Saved data entries

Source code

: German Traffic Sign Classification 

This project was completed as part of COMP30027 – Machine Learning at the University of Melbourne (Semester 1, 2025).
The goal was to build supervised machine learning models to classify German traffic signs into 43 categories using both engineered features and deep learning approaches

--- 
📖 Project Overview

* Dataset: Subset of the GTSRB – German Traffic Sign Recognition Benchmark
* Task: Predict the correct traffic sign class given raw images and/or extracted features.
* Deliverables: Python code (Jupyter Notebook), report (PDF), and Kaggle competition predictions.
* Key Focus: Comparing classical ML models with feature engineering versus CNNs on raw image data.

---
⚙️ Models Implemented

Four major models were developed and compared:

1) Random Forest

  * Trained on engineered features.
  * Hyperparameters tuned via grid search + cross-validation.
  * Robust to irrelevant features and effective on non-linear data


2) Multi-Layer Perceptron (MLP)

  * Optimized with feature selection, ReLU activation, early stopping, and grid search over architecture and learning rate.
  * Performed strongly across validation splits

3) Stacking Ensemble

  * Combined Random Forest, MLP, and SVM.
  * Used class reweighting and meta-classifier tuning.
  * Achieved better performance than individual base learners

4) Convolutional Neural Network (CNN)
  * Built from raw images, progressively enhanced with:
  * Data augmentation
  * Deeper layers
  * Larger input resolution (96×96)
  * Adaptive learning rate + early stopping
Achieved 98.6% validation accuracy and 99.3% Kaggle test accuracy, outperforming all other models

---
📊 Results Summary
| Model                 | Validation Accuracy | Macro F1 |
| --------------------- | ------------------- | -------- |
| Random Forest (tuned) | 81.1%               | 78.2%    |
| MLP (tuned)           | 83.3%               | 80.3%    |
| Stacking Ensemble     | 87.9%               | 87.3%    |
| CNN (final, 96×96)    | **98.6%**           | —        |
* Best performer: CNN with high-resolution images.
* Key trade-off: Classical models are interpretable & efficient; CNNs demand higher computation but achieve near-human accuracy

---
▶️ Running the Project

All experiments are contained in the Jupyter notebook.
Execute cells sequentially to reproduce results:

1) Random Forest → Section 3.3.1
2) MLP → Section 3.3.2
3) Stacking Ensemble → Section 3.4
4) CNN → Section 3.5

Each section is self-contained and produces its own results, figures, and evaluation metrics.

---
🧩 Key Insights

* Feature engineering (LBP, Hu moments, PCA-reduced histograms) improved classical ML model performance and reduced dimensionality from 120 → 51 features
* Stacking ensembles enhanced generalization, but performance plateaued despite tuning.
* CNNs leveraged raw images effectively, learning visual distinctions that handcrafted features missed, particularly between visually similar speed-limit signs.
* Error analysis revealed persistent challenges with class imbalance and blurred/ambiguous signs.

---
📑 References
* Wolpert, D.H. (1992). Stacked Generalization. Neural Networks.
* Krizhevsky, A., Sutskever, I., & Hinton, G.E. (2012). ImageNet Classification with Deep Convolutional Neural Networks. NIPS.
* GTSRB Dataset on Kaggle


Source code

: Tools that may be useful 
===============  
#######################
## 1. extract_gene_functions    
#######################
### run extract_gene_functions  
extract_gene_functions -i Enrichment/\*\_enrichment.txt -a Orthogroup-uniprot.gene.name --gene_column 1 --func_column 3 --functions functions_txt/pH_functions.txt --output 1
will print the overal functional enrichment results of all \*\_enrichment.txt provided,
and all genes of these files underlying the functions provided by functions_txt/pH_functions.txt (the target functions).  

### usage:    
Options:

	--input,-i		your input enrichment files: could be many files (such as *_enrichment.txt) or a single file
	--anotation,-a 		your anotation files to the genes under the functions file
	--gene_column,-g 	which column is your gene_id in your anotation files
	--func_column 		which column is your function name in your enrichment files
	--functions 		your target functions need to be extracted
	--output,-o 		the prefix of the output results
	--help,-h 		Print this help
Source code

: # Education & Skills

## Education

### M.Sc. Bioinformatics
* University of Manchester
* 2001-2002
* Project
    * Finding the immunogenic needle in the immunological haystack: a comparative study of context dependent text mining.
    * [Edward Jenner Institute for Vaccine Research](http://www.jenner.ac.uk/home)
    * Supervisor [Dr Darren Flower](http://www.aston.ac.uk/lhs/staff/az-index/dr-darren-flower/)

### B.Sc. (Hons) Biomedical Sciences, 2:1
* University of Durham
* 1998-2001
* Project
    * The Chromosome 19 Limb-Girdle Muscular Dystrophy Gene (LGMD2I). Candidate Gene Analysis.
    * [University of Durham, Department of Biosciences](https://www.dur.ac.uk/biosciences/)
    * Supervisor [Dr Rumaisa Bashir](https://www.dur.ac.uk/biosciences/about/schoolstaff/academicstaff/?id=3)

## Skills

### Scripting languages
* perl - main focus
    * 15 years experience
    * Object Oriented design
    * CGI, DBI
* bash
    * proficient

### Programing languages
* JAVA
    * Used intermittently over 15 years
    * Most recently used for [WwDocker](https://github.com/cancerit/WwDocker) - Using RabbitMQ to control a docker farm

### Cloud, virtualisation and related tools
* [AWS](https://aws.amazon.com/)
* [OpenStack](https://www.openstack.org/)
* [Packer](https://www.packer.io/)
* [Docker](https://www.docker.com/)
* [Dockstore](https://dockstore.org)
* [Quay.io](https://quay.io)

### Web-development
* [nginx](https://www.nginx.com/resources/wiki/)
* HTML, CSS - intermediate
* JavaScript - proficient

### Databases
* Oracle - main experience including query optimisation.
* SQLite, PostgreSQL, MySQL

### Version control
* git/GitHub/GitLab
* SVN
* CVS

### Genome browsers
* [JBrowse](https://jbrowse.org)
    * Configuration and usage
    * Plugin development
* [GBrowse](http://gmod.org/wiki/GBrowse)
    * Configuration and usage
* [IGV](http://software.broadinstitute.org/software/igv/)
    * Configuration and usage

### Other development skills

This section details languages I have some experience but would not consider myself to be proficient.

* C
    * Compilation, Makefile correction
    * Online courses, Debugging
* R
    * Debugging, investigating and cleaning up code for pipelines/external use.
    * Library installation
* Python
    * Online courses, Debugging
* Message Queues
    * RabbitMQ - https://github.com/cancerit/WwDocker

- INSTRUCTIONS FOR THE TASK
Match on "languages" and report each line of the data above that has it.

- ANSWER FOR THIS EXERCISE
### Scripting languages
### Programing languages
This section details languages I have some experience but would not consider myself to be proficient.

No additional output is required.